Your goal
Transcribe exactly the lines that fall between the one holding "[[Back to Model" and the one holding "#Website Performance Testing", inclusive, from the entries below.

(Records contained in a dataset)
################

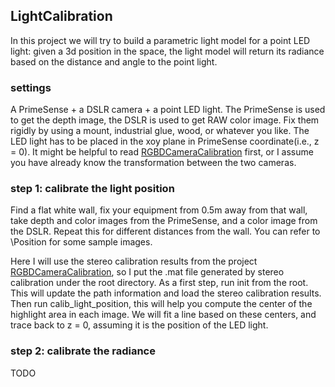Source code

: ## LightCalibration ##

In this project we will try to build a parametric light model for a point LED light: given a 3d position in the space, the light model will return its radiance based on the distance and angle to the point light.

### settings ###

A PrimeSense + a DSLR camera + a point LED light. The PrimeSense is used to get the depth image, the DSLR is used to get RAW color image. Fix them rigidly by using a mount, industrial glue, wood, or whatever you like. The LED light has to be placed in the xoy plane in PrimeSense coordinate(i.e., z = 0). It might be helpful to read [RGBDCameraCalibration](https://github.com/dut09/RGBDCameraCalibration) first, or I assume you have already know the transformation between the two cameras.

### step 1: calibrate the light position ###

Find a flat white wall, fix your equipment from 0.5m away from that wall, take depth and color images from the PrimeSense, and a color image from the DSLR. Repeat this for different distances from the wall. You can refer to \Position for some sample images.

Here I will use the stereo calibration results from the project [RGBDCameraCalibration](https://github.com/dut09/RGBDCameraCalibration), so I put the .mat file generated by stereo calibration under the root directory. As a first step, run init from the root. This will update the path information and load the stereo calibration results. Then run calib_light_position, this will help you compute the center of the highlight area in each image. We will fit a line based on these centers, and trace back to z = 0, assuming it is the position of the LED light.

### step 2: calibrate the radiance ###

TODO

################

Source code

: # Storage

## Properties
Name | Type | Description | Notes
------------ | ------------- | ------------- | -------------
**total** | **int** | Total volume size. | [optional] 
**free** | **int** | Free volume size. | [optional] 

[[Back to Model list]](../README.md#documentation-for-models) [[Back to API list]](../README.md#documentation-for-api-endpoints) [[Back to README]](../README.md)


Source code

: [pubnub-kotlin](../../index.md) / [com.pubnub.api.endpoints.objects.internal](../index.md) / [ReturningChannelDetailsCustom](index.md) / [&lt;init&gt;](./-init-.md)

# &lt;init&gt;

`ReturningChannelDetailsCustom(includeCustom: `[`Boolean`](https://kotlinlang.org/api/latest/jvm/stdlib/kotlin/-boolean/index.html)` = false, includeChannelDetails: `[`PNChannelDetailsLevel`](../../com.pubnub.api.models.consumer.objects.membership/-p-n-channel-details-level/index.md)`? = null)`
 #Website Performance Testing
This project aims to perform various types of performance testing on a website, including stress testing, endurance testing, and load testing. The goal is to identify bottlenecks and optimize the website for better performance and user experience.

################

Result of this task
[[Back to Model list]](../README.md#documentation-for-models) [[Back to API list]](../README.md#documentation-for-api-endpoints) [[Back to README]](../README.md)


Source code

: [pubnub-kotlin](../../index.md) / [com.pubnub.api.endpoints.objects.internal](../index.md) / [ReturningChannelDetailsCustom](index.md) / [&lt;init&gt;](./-init-.md)

# &lt;init&gt;

`ReturningChannelDetailsCustom(includeCustom: `[`Boolean`](https://kotlinlang.org/api/latest/jvm/stdlib/kotlin/-boolean/index.html)` = false, includeChannelDetails: `[`PNChannelDetailsLevel`](../../com.pubnub.api.models.consumer.objects.membership/-p-n-channel-details-level/index.md)`? = null)`
 #Website Performance Testing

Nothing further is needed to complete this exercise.